= Instructions for the task =
Copy each line of the entries beneath that contains the word "featureName".

= Records from a dataset =
———
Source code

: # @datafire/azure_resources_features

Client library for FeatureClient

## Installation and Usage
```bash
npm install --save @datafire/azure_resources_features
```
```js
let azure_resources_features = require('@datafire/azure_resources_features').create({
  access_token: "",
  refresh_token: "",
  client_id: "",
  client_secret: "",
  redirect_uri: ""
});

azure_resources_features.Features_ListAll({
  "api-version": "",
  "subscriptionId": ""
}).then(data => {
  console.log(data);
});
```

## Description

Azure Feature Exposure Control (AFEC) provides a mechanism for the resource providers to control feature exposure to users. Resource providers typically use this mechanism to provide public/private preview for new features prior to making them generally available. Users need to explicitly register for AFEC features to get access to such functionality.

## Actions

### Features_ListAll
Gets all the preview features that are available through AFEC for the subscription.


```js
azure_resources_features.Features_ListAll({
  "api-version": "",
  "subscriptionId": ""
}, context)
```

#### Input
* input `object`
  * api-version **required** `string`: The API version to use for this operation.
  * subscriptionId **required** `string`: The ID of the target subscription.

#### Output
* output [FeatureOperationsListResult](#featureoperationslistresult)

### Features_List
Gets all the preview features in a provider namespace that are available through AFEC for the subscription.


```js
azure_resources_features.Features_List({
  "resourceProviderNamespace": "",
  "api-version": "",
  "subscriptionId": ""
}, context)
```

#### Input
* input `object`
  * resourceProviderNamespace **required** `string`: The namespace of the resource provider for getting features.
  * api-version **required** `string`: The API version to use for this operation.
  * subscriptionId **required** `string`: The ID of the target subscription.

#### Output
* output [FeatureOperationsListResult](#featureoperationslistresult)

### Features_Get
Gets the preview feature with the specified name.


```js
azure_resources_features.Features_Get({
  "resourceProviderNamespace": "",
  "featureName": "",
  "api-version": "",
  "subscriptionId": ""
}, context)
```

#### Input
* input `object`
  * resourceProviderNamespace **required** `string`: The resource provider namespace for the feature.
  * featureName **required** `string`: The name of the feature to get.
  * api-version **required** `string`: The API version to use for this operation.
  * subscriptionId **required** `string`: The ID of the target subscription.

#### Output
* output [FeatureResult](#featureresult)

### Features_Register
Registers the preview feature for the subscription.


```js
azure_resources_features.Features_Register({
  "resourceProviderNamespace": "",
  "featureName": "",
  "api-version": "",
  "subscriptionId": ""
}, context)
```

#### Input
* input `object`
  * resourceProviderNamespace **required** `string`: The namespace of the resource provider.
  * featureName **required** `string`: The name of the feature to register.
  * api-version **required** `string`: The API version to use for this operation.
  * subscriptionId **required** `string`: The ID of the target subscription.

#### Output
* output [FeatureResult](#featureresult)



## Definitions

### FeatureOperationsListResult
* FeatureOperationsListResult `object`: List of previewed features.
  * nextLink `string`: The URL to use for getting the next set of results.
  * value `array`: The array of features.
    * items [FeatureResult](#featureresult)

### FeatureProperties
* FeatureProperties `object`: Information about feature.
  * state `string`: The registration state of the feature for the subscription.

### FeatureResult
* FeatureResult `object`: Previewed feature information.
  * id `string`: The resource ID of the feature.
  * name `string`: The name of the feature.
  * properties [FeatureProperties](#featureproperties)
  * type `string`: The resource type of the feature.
———
= Finished task =
  "featureName": "",
  * featureName **required** `string`: The name of the feature to get.
  "featureName": "",
  * featureName **required** `string`: The name of the feature to register.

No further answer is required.